I was at a payments conference a few days ago—it’s a huge industry: The attendees include the big credit card processors, like Visa, MasterCard, Discover, and AmEx. Then there are banks, payment technology companies, and the people who make gadgets (Apple, Samsung, Google, etc.). And don’t forget the hardware people (they build terminals where you swipe and dip).
Sidenote: I learned the term “dip” at the conference. It’s an industry term for when you stick your card’s chip in the reader. You “dip” it. Anyhoo.
You know what’s more interesting? It wasn’t surprising, but it sure left an impact: everyone at this conference is trying to make payments as frictionless as possible. That’s right. There’s an entire conference, full of people, working diligently to make it dead-easy for you to let go of your cash.

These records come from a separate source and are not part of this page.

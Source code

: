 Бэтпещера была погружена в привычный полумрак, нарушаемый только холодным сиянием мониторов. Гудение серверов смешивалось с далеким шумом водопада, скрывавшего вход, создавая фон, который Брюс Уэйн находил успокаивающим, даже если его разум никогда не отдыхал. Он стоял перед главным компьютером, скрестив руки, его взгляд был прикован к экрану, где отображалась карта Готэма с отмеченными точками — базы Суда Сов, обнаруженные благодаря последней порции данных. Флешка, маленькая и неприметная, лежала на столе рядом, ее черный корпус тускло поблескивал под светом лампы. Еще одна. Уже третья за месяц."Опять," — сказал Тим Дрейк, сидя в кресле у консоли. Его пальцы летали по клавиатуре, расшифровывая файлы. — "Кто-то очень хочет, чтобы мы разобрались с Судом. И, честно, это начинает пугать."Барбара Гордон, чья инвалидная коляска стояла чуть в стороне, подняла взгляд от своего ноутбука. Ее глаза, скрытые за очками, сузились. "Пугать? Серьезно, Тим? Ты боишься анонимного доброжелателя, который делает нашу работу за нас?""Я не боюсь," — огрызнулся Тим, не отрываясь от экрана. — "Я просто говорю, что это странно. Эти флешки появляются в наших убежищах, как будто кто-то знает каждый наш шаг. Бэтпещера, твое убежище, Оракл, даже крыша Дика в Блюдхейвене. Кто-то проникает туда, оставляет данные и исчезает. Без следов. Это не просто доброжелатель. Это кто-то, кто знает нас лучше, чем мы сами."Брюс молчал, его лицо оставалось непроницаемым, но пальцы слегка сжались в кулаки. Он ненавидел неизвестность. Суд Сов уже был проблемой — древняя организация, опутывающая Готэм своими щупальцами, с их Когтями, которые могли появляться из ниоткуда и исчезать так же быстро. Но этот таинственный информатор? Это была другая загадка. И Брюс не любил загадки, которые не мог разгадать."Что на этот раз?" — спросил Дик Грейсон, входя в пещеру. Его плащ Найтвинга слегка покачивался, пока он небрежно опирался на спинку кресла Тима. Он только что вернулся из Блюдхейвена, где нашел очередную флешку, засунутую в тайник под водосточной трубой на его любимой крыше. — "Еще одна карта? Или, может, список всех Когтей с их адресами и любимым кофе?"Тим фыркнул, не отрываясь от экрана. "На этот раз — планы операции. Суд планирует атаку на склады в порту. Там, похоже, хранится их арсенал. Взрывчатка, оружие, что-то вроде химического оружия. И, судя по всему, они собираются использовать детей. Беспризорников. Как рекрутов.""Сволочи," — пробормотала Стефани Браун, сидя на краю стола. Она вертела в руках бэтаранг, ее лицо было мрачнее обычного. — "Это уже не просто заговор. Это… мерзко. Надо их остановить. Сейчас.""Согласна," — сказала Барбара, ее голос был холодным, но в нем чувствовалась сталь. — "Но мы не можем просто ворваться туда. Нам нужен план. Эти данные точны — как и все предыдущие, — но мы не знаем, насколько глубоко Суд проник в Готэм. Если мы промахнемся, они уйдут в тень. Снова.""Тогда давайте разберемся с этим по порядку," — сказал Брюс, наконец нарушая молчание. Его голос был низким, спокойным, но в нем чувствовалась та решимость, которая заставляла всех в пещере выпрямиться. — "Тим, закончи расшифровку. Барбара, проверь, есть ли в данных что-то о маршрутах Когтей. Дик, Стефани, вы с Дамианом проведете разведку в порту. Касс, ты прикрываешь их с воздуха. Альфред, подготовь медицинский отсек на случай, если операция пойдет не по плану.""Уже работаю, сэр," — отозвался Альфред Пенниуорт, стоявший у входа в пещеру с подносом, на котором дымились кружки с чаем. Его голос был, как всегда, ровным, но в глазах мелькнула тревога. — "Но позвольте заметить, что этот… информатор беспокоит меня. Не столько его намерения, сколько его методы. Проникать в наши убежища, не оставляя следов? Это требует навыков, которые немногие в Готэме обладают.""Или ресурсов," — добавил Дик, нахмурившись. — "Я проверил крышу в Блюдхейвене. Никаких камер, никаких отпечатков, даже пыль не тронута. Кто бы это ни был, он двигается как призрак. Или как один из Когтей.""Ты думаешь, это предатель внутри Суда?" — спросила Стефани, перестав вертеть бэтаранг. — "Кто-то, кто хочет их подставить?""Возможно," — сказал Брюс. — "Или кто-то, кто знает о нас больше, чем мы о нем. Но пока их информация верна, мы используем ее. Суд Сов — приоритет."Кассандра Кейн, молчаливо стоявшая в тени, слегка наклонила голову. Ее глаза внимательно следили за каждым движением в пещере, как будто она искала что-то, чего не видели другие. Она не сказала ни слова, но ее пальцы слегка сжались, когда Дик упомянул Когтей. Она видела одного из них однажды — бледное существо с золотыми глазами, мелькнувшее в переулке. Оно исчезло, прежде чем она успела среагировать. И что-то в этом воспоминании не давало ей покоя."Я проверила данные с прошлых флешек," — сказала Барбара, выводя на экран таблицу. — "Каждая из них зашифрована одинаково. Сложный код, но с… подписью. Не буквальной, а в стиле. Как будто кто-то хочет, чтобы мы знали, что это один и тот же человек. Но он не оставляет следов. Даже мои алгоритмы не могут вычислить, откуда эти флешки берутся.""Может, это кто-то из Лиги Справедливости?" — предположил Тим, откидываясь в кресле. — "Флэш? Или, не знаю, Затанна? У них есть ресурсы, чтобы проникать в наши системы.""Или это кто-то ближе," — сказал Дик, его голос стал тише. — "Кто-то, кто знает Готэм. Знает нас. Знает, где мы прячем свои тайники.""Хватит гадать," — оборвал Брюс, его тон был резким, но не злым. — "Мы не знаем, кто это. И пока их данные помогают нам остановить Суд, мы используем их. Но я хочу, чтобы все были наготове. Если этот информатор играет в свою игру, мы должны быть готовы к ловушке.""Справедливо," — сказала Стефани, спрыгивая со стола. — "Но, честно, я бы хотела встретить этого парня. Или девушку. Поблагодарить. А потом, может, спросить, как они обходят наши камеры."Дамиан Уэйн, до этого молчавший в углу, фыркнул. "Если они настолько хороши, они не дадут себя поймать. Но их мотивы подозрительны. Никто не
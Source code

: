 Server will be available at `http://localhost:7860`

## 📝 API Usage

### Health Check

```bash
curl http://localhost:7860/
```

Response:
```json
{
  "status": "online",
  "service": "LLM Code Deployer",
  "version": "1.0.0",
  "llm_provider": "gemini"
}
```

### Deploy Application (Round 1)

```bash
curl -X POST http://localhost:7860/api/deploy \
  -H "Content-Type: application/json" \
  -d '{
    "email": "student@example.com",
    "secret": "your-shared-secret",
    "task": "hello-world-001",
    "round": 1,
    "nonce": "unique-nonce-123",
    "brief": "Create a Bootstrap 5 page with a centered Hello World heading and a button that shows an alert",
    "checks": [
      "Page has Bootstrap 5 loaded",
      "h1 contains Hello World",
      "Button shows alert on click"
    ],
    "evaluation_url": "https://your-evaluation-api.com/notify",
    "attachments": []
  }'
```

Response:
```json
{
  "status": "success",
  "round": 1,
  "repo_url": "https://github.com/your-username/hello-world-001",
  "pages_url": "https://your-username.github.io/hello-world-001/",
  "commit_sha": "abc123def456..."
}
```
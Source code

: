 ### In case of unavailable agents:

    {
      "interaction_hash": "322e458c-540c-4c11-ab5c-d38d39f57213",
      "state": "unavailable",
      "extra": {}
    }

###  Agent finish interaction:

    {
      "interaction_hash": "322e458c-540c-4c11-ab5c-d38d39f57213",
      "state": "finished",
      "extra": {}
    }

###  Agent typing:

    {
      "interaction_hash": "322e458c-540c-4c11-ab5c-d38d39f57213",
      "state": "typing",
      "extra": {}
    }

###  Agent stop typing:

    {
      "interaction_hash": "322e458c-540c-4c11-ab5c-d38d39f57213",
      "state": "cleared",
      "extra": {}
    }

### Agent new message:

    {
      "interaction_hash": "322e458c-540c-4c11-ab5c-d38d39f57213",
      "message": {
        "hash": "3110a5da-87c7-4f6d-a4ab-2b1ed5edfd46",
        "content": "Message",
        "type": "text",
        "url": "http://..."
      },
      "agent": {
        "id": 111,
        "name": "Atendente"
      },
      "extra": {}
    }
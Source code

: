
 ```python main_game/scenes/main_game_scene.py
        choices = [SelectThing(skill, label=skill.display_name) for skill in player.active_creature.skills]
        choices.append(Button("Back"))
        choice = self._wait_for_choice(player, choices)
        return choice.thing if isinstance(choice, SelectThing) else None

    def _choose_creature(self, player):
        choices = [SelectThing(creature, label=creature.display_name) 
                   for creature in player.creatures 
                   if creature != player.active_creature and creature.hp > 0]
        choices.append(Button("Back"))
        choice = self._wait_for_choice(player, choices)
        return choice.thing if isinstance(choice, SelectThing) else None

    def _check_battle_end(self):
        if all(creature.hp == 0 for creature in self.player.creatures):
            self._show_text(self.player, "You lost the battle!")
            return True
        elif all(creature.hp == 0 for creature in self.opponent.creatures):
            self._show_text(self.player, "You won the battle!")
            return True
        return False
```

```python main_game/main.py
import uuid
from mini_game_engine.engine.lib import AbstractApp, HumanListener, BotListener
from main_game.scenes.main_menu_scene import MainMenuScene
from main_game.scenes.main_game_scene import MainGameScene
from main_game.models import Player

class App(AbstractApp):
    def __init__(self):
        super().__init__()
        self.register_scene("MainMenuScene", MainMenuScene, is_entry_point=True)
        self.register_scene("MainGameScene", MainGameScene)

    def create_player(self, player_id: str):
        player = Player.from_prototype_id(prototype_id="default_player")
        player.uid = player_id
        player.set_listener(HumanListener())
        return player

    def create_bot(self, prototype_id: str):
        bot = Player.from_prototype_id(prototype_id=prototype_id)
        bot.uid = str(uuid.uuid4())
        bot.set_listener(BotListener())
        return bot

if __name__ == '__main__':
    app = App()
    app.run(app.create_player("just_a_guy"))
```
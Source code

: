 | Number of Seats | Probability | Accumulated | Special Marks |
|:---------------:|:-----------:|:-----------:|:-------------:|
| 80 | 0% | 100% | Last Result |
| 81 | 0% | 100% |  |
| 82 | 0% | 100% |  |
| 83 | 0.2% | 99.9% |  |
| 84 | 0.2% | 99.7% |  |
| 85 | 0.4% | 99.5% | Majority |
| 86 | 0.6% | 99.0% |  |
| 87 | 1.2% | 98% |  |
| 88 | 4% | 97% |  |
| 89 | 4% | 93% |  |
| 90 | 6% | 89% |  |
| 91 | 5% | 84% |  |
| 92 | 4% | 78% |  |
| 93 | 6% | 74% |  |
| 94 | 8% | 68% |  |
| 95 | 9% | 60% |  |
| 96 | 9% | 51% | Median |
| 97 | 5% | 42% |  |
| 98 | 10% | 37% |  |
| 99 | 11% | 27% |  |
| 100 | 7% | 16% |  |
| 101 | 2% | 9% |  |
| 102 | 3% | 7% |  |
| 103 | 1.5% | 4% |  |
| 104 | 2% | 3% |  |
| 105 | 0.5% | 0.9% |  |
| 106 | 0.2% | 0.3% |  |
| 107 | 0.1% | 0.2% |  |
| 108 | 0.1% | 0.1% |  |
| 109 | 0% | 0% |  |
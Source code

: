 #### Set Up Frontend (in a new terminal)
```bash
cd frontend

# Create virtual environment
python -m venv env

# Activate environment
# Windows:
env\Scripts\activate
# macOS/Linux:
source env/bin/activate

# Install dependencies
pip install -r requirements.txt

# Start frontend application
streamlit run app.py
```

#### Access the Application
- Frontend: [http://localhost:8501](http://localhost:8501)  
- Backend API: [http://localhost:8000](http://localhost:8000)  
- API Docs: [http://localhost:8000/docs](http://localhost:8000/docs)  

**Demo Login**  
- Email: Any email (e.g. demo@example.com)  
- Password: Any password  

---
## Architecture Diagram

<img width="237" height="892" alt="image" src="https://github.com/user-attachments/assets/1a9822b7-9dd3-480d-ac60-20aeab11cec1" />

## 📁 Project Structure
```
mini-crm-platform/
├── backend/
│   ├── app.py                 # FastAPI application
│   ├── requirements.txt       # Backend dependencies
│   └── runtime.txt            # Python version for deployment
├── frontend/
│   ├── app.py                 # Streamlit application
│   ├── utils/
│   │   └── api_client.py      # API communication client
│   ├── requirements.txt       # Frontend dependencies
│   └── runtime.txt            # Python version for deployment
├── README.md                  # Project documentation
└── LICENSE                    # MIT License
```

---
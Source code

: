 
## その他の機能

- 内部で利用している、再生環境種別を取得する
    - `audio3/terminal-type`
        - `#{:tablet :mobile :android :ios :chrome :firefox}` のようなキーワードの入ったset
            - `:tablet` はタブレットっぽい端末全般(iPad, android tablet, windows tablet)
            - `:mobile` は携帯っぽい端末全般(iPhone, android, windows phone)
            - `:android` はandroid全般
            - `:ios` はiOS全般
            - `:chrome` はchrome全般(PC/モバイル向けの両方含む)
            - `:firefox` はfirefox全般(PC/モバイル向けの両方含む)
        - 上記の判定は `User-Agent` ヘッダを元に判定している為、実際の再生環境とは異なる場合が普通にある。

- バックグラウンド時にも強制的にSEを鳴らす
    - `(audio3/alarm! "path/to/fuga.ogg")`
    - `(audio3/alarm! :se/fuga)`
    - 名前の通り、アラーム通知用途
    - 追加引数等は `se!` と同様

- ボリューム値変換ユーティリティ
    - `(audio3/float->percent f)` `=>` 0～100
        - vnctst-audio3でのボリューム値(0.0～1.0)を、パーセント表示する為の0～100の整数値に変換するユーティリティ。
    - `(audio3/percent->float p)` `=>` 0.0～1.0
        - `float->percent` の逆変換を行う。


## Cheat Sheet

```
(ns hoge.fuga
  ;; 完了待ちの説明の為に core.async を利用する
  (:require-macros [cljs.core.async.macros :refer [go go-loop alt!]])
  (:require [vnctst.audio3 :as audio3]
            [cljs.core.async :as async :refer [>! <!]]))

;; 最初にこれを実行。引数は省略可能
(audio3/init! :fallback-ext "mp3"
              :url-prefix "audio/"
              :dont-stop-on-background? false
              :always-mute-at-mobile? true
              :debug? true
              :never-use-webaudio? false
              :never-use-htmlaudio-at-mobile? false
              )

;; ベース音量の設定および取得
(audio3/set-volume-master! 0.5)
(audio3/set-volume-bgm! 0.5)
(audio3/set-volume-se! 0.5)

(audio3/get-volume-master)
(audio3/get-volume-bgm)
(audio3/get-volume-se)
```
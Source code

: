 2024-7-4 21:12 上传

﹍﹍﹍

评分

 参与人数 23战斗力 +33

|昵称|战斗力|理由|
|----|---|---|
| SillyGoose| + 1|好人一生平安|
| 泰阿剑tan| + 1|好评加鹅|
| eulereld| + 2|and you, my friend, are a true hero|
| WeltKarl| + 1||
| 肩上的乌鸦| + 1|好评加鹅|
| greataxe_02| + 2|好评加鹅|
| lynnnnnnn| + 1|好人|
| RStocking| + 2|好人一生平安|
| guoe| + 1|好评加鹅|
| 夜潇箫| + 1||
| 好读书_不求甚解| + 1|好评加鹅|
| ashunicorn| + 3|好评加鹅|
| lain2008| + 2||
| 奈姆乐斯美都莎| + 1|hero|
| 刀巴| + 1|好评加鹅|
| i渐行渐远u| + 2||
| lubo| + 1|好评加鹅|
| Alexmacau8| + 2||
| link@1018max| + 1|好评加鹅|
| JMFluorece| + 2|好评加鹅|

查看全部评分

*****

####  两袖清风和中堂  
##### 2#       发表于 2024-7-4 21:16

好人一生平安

Surprising, no. Impactful? Yes.
Think about your experience in the app store. If you use an Apple device, your credit card is stored for on-demand purchases. All you need in order to download Squawking Birds is a password. With the new iPhone, you might even be able to skip that. Imagine the ability to pay, simply by looking at your screen the right way. Or how about if your car was literally a payment vehicle? Drive the car, get charged for the fuel as you use it. You get the point: frictionless.
But, why on earth, would “they” want to remove friction? I’m sure you can see where this is going: they want to remove every speed bump that might stop your impulse to buy the thing. Whatever the thing is. Every time a merchant makes a sale, all of these payment industry folks get a piece of the pie.
And I’m One of Them
Obviously, if you’re in business, you want your sales process to be as easy as possible. With YNAB, we do our best to make our method and software as accessible as we can for a silky-smooth transition from free trial to subscription. As you can imagine, it’s not always easy to commit to budgeting, so we pave the way with lots of educational resources, plus expert (and friendly) help—just like any savvy merchant would.
Enter: The Savvy Consumer
So, as I ate my conference breakfast (sponsored by one of these large payment companies), I got the feeling that Visa, Mastercard, and all of these banks aren’t really hurting for cash. It’s almost as if we, as consumers, aren’t doing our job to stick it to the payments industry—like we’re not even playing the game.
Here they are, planning more frictionless payments, and us? We’re just handing it over! They’re clearly winning. And this isn’t your usual Whiteboard Wednesday, about sticking to your budget (which you absolutely should). No, this is about how these companies are trying to shift our entire economy away from cash.
The more money we spend via payment processors (and not in cash),
the more money the payment industry can make off of the economy!
If I were running that show, I’d be doing the same thing. So, what do we do? The answer isn’t “switch to cash” (although it’d be great if you did—cash is super cool, even if it’s not totally convenient).
The real takeaway is that we need to recognize the shift that’s taking place … and play the game, accordingly.
A Plan for Plastic
So, knowing that we’re shifting towards a preference for plastic (and all sorts of other mind-boggling, but frictionless, technologies), we need to be really aware. It’s totally cool that all of this magical technology will make things so easy for us, as long as we’re mindful about our spending. If you’re aimless, the credit card company wins. Walmart (who is massively into the payment tech game) wins. Merchants win. Basically anyone who would like your money, except for you, wins.